> _RECORDED DATA_
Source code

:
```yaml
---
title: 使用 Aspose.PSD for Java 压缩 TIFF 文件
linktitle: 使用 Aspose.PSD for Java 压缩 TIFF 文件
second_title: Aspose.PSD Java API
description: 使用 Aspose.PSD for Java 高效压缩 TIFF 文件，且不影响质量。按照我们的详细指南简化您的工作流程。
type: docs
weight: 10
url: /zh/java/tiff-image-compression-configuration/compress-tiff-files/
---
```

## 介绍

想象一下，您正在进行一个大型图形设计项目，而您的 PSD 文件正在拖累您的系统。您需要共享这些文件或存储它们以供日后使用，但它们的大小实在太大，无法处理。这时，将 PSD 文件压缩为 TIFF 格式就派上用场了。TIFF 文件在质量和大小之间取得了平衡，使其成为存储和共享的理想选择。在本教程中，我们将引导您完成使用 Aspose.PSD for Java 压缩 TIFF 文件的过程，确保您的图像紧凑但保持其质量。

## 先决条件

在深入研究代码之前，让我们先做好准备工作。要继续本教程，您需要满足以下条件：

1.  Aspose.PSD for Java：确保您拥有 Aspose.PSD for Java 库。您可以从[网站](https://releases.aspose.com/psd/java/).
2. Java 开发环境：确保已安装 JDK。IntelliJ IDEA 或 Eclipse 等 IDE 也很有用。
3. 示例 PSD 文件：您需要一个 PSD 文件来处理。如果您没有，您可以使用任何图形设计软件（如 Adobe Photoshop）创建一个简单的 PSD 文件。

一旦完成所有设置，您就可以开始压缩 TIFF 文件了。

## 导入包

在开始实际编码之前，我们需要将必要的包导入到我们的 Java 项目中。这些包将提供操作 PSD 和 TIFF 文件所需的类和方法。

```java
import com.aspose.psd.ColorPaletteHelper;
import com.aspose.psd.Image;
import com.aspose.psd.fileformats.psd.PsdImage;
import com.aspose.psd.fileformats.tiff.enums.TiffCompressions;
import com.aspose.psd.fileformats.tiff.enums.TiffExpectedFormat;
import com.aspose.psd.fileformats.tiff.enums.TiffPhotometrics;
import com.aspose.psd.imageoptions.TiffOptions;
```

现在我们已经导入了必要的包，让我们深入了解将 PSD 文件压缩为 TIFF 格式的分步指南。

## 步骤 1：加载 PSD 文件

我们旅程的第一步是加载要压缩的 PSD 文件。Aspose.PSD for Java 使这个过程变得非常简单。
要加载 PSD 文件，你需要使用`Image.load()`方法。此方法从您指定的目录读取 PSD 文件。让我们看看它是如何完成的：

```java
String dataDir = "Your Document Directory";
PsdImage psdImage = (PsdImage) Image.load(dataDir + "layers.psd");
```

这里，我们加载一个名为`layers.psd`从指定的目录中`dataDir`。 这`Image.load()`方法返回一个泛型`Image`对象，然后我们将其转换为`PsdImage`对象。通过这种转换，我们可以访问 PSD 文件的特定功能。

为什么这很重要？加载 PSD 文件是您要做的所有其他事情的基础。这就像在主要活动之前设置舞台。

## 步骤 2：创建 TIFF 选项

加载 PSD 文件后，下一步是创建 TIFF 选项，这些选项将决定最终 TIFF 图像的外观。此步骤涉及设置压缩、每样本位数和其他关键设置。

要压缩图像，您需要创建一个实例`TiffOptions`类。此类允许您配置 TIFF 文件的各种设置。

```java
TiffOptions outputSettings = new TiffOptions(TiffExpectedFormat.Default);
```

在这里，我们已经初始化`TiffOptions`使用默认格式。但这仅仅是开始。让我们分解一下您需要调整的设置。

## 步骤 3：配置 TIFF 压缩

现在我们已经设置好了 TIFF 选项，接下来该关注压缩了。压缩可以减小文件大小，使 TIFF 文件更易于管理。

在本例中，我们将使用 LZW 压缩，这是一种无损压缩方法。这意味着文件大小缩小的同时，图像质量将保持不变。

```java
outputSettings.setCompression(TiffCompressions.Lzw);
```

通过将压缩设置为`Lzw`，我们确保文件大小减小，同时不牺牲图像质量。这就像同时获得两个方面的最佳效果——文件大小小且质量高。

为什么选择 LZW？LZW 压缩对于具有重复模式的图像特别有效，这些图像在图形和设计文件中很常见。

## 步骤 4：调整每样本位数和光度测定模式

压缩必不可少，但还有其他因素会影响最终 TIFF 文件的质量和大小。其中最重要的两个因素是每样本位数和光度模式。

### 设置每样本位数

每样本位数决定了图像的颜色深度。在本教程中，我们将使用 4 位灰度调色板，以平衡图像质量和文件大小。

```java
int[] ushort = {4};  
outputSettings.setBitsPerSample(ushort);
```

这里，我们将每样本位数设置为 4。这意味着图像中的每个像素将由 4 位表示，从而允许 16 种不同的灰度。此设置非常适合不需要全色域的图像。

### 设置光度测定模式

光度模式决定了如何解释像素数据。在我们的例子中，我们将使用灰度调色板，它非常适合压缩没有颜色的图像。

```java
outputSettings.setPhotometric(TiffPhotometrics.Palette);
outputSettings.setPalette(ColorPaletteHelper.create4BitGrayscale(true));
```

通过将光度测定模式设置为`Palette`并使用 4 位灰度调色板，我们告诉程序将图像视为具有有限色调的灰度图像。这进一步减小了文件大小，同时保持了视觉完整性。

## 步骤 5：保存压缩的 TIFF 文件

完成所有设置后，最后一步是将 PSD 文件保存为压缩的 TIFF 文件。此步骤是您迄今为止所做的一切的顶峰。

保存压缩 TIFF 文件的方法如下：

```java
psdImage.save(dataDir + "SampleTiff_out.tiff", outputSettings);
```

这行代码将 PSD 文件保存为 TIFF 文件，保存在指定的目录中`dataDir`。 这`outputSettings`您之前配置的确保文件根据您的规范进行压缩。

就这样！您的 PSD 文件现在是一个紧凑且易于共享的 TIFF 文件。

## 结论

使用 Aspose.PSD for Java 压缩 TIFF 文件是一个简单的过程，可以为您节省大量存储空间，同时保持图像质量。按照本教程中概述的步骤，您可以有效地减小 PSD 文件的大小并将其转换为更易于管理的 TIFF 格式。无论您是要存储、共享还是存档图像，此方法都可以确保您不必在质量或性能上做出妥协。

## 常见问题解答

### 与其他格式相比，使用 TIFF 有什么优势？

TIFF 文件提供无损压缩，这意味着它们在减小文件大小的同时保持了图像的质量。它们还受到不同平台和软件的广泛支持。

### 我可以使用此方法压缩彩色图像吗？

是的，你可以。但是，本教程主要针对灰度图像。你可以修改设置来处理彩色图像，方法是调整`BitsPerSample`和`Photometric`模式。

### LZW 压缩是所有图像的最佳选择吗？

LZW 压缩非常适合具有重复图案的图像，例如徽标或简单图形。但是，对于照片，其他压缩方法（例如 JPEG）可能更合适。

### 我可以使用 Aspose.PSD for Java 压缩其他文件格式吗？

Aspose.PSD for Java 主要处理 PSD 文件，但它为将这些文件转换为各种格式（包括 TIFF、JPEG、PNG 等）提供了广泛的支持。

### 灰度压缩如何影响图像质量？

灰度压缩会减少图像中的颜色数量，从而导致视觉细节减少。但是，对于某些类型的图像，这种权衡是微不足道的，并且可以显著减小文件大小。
* * *
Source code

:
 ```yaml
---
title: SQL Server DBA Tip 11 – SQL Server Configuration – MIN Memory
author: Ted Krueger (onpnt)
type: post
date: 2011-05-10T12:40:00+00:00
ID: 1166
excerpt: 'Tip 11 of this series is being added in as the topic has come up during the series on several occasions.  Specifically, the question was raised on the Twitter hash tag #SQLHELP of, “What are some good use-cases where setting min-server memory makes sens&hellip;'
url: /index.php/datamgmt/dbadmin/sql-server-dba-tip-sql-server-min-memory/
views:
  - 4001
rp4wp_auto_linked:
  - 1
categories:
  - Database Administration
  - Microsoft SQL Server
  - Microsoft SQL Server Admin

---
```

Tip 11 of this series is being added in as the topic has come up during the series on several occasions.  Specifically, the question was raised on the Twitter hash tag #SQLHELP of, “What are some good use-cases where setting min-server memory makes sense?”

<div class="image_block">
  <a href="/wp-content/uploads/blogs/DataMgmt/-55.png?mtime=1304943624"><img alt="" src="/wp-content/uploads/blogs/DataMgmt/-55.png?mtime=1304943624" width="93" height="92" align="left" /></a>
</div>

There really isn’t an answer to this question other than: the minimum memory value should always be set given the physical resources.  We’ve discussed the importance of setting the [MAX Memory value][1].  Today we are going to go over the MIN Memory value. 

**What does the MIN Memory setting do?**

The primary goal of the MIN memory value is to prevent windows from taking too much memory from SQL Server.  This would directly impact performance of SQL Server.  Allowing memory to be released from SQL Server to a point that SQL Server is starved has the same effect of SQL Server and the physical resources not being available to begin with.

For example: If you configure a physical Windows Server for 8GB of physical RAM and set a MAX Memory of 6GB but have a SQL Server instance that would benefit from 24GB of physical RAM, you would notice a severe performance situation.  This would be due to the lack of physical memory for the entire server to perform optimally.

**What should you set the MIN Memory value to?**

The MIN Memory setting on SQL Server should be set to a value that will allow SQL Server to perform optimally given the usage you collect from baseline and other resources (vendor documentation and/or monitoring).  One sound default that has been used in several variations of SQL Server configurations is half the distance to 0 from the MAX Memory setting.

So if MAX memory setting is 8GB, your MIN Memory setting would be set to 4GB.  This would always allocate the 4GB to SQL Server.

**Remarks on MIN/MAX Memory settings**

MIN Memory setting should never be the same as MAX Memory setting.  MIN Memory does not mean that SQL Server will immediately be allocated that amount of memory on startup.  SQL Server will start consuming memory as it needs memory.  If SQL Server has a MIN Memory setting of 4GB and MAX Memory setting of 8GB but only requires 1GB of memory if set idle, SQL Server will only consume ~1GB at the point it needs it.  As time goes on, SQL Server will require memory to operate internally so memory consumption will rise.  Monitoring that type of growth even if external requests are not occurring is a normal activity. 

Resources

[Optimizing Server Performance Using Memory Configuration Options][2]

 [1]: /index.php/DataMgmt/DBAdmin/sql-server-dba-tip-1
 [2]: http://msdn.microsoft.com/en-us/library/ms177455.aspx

> _EXERCISE GOAL_
Count, in the listing, each line that holds the string "occasions", then give the count and nothing else.

> _TASK RESPONSE_
2